Stevens’ nasty stuff has been made all the nastier by a move down from super middle to middle. He always has had power, as part of a youth movement out of New York known as the “Chin Checkers,” but he wasn’t cremating guys at 168 like he has been at 160. Now, some of that probably has something to do with careful matchmaking from Main Events, who are good at taking boxers out of the scrapheap and putting them in with opponents who make them look good. Sometimes the rebuild is authentic; it takes. Sometimes it’s an illusion; it vanishes the moment it’s subjected to any scrutiny. What I do know is that I’ve never seen Saul Roman, Stevens’ last victim, dispensed with so quickly and so thoroughly.
That weight shift has helped sell Stevens as a new man, but it also was probably the right move. We haven’t seen Stevens wobbled or dropped as he sometimes was in his previous division, so maybe he handles the punches better here. He was short for a super middleweight and in fact is still short for a middleweight, 5’7″. But his opponents are closer in stature than before. Size is only one of his numerous flaws: He’s lazy on defense, tending to drop his gloves for no reason. He doesn’t respond well to pressure, something Jesse Brinkley showed at 168 but that Derrick Findley also showed at 160. He can counter some, because he’s fast enough (certainly faster than GGG), but for some reason despite that ability, if you back him up he looks lost. Ultimately, his power in both hands — right cross, most especially the left hook — has made up enough for his flaws to get him to a big fight. He was once banished from the big networks for the awful Andre Dirrell bout, and once suffered the ignominy of being outboxed by Brinkley. But power has a tendency to intoxicate.
He’s an underdog, deservedly, because GGG does everything better, technically. He’s slower, certainly. For all his hype, his resume is not overloaded — although Proksa, Matthew Macklin and Gabriel Rosado are worlds better than anything Stevens has going for him. Neither man is a defensive master, but Golovkin has the edge and showed improvement against Macklin. He’s comfortable leading or countering. He adjusts on the fly. He has power in both hands, too. He’s a better body puncher. He’s not shown any of Stevens’ trouble when getting hit cleanly. There’s a class gap, really.
Where there might not be a gap is in power, and that’s why Stevens is live. The usually dispassionate GGG — except for that creepy, childlike grin he flashes occasionally, he’s most often got a calm expression across his visage no matter what happens — has admitted to having his feathers ruffled over some of Stevens’ antics, such as the images he posted on Twitter of a mock funeral for Golovkin. If Golovkin comes in reckless, Stevens’ chances increase.

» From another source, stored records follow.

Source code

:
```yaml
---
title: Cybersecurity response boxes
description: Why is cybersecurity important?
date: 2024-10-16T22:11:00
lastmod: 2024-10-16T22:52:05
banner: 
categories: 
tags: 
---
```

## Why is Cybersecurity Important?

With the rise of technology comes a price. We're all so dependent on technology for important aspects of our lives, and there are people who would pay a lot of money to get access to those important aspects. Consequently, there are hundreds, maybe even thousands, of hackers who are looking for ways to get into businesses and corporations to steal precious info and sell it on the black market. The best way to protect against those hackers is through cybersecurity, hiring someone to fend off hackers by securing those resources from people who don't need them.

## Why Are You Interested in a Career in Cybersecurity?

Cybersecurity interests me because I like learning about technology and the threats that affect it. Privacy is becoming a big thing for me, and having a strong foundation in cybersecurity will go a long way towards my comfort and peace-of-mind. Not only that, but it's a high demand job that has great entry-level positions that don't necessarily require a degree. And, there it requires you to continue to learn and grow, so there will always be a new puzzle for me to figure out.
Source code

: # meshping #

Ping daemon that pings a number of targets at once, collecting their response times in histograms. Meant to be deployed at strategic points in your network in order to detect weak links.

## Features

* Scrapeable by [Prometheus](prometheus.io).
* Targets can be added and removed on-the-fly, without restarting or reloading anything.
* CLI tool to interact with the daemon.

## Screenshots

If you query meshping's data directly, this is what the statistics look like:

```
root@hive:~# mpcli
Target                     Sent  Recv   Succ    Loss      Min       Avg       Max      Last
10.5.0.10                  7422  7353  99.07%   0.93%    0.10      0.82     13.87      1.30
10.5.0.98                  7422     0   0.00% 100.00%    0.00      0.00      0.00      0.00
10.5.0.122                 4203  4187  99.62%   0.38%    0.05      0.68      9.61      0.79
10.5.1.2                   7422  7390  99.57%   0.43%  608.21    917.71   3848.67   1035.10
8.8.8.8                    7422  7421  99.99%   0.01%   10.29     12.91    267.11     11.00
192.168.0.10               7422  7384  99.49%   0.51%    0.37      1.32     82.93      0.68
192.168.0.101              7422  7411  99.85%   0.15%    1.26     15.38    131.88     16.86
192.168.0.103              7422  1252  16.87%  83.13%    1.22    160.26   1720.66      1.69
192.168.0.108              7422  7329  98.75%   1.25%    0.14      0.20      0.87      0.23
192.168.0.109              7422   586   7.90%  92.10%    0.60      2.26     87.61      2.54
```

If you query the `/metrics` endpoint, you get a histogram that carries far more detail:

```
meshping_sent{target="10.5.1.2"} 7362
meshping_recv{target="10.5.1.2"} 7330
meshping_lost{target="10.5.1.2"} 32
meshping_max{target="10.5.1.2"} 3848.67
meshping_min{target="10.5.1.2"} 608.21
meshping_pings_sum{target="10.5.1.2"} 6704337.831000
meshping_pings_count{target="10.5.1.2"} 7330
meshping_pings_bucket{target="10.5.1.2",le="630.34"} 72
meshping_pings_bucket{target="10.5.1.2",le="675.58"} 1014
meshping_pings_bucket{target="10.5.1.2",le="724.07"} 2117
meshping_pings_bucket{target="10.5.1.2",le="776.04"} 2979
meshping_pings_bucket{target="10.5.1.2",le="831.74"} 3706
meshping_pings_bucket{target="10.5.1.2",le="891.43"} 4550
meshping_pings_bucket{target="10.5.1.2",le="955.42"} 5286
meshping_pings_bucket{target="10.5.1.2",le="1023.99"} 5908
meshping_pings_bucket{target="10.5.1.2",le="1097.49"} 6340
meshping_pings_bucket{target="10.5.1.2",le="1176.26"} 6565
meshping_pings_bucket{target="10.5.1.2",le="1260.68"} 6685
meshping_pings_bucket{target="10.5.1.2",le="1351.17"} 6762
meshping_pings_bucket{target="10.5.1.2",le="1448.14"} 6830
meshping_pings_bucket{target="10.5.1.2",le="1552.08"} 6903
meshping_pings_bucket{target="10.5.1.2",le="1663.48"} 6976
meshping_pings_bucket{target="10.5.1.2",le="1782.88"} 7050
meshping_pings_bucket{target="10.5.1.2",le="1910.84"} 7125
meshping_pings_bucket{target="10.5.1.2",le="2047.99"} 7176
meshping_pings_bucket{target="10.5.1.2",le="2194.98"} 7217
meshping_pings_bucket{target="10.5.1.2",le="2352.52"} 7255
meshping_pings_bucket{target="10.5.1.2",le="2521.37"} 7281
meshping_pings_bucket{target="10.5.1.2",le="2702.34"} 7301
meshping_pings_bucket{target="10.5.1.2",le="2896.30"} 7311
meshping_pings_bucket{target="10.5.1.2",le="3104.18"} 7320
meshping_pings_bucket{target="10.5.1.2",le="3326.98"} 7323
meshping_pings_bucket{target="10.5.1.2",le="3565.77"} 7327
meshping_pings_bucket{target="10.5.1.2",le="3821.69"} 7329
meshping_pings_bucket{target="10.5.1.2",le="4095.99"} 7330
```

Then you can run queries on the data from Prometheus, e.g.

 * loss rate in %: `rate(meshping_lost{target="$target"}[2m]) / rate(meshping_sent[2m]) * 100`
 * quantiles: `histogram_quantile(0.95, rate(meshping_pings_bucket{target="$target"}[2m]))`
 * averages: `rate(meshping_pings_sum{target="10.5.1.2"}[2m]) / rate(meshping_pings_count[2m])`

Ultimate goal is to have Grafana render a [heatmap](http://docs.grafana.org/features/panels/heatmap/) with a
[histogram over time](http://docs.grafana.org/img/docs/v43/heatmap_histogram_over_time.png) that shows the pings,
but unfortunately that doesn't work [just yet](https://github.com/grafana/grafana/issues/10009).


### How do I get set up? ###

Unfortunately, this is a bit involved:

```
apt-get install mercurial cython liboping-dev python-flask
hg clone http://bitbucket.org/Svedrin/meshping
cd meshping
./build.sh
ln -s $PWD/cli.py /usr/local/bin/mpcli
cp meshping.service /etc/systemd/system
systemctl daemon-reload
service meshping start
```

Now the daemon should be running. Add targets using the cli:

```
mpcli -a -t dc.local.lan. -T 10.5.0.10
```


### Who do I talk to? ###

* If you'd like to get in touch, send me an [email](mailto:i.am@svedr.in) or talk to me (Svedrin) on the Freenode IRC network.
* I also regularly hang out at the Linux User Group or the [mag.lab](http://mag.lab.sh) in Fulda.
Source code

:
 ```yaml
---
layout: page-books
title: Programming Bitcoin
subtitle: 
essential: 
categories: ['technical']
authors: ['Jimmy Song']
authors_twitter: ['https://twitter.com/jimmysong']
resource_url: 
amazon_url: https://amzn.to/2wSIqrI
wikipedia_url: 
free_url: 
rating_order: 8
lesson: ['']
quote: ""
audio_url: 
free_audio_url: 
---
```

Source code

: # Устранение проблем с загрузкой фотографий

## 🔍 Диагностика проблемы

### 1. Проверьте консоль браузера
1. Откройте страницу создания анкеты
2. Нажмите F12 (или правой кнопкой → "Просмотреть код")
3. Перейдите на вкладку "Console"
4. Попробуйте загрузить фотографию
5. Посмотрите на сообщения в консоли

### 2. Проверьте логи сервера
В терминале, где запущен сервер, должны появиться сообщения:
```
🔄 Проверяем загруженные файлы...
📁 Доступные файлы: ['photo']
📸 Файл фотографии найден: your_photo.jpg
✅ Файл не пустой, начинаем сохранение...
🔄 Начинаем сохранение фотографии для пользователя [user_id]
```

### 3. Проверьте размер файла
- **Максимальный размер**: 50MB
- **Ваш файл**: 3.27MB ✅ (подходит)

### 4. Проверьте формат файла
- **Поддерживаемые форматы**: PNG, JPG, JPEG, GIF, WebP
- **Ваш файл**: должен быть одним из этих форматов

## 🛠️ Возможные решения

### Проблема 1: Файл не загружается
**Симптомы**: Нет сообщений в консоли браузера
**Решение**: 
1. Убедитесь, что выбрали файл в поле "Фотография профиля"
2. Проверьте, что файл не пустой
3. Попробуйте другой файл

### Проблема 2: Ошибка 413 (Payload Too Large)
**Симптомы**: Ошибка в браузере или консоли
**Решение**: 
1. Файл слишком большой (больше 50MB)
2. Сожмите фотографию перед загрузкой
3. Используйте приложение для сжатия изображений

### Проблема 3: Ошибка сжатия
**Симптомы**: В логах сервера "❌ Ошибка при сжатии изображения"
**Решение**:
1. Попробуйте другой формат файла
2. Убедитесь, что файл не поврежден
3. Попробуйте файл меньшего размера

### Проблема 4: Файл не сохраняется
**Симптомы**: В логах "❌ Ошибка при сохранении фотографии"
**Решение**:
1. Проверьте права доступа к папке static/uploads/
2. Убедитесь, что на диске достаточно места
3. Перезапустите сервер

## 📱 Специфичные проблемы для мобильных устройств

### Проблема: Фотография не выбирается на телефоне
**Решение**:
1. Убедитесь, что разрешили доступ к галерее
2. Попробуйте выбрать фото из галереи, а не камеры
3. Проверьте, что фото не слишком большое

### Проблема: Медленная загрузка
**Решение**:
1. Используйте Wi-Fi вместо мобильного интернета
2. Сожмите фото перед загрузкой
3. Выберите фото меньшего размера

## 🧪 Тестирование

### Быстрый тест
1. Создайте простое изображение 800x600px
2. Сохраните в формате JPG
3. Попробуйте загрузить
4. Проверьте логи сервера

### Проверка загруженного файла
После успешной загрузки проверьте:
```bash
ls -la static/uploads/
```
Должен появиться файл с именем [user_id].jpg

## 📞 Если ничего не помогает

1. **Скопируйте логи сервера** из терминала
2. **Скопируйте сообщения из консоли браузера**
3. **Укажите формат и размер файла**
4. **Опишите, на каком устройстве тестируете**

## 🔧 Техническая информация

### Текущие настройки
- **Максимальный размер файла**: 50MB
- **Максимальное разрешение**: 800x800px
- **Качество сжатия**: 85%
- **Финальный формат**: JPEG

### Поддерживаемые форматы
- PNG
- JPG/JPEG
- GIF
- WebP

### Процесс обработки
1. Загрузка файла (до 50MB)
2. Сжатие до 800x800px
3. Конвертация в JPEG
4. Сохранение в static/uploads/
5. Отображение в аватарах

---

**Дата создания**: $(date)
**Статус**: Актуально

I still don’t like those chances under any scenario. I won’t at all discount Stevens’ chances of winning because he hits hard enough that it might come down to who lands the first clean punch. But in a duel between two deadly shooters, I’m going to take the cowboy with the better aim over the one who draws faster. Golovkin by early knockout — it goes three or fewer, perhaps even just one.